# PROMPT
Every entry below, from first to last, should be copied exactly.

*** Opening of THE INPUT ***

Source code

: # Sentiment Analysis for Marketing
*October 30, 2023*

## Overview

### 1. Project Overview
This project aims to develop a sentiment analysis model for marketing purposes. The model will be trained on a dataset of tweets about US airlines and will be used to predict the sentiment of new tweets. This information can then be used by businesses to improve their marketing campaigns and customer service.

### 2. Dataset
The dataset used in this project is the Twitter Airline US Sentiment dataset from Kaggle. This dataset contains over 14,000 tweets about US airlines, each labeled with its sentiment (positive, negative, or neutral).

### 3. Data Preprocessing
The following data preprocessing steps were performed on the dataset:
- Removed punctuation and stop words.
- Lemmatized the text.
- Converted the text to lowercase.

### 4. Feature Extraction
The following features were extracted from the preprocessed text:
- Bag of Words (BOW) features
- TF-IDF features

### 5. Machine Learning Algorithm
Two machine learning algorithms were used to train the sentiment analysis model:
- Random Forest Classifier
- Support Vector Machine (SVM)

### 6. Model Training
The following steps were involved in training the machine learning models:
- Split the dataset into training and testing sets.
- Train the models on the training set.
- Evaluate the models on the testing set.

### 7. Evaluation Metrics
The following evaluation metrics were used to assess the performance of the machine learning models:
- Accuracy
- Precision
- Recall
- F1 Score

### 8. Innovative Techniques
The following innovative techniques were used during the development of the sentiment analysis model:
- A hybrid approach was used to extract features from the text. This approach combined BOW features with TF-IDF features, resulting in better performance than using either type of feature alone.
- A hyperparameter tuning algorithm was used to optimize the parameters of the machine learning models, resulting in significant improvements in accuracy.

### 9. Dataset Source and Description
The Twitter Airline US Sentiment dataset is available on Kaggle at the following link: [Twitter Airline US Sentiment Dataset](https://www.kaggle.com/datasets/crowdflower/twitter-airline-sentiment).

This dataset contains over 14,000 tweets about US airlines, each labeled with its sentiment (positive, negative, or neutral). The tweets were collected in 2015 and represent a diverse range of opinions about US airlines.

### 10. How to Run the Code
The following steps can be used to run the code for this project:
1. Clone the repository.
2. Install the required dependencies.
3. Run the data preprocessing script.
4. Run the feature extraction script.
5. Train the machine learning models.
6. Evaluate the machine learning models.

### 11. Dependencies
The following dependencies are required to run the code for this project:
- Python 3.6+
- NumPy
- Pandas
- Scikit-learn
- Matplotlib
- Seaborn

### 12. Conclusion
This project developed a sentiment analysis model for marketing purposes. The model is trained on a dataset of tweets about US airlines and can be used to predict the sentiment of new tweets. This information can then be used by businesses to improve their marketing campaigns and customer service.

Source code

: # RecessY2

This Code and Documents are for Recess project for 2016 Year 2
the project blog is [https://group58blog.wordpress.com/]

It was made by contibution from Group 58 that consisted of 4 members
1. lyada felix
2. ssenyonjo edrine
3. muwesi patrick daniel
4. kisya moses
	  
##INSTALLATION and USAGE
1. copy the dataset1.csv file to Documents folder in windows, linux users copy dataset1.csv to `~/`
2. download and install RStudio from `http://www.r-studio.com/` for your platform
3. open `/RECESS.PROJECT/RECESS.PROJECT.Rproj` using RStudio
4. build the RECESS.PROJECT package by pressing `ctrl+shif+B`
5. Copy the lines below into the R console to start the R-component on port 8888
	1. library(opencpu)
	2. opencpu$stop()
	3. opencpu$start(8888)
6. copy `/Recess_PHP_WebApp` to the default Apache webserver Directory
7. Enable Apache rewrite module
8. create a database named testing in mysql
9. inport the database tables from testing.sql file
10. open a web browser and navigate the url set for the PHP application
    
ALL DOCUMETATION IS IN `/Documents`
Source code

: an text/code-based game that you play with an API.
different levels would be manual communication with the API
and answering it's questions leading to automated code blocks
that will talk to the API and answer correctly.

*** Close of THE INPUT ***

# RESULT OF THIS EXERCISE
Source code

: # Sentiment Analysis for Marketing
*October 30, 2023*

## Overview

### 1. Project Overview
This project aims to develop a sentiment analysis model for marketing purposes. The model will be trained on a dataset of tweets about US airlines and will be used to predict the sentiment of new tweets. This information can then be used by businesses to improve their marketing campaigns and customer service.

### 2. Dataset
The dataset used in this project is the Twitter Airline US Sentiment dataset from Kaggle. This dataset contains over 14,000 tweets about US airlines, each labeled with its sentiment (positive, negative, or neutral).

### 3. Data Preprocessing
The following data preprocessing steps were performed on the dataset:
- Removed punctuation and stop words.
- Lemmatized the text.
- Converted the text to lowercase.

### 4. Feature Extraction
The following features were extracted from the preprocessed text:
- Bag of Words (BOW) features
- TF-IDF features

### 5. Machine Learning Algorithm
Two machine learning algorithms were used to train the sentiment analysis model:
- Random Forest Classifier
- Support Vector Machine (SVM)

### 6. Model Training
The following steps were involved in training the machine learning models:
- Split the dataset into training and testing sets.
- Train the models on the training set.
- Evaluate the models on the testing set.

### 7. Evaluation Metrics
The following evaluation metrics were used to assess the performance of the machine learning models:
- Accuracy
- Precision
- Recall
- F1 Score

### 8. Innovative Techniques
The following innovative techniques were used during the development of the sentiment analysis model:
- A hybrid approach was used to extract features from the text. This approach combined BOW features with TF-IDF features, resulting in better performance than using either type of feature alone.
- A hyperparameter tuning algorithm was used to optimize the parameters of the machine learning models, resulting in significant improvements in accuracy.

### 9. Dataset Source and Description
The Twitter Airline US Sentiment dataset is available on Kaggle at the following link: [Twitter Airline US Sentiment Dataset](https://www.kaggle.com/datasets/crowdflower/twitter-airline-sentiment).

This dataset contains over 14,000 tweets about US airlines, each labeled with its sentiment (positive, negative, or neutral). The tweets were collected in 2015 and represent a diverse range of opinions about US airlines.

### 10. How to Run the Code
The following steps can be used to run the code for this project:
1. Clone the repository.
2. Install the required dependencies.
3. Run the data preprocessing script.
4. Run the feature extraction script.
5. Train the machine learning models.
6. Evaluate the machine learning models.

### 11. Dependencies
The following dependencies are required to run the code for this project:
- Python 3.6+
- NumPy
- Pandas
- Scikit-learn
- Matplotlib
- Seaborn

### 12. Conclusion
This project developed a sentiment analysis model for marketing purposes. The model is trained on a dataset of tweets about US airlines and can be used to predict the sentiment of new tweets. This information can then be used by businesses to improve their marketing campaigns and customer service.

Source code

: # RecessY2

This Code and Documents are for Recess project for 2016 Year 2
the project blog is [https://group58blog.wordpress.com/]

It was made by contibution from Group 58 that consisted of 4 members
1. lyada felix
2. ssenyonjo edrine
3. muwesi patrick daniel
4. kisya moses
	  
##INSTALLATION and USAGE
1. copy the dataset1.csv file to Documents folder in windows, linux users copy dataset1.csv to `~/`
2. download and install RStudio from `http://www.r-studio.com/` for your platform
3. open `/RECESS.PROJECT/RECESS.PROJECT.Rproj` using RStudio
4. build the RECESS.PROJECT package by pressing `ctrl+shif+B`
5. Copy the lines below into the R console to start the R-component on port 8888
	1. library(opencpu)
	2. opencpu$stop()
	3. opencpu$start(8888)
6. copy `/Recess_PHP_WebApp` to the default Apache webserver Directory
7. Enable Apache rewrite module
8. create a database named testing in mysql
9. inport the database tables from testing.sql file
10. open a web browser and navigate the url set for the PHP application
    
ALL DOCUMETATION IS IN `/Documents`
Source code

: an text/code-based game that you play with an API.
different levels would be manual communication with the API
and answering it's questions leading to automated code blocks
that will talk to the API and answer correctly.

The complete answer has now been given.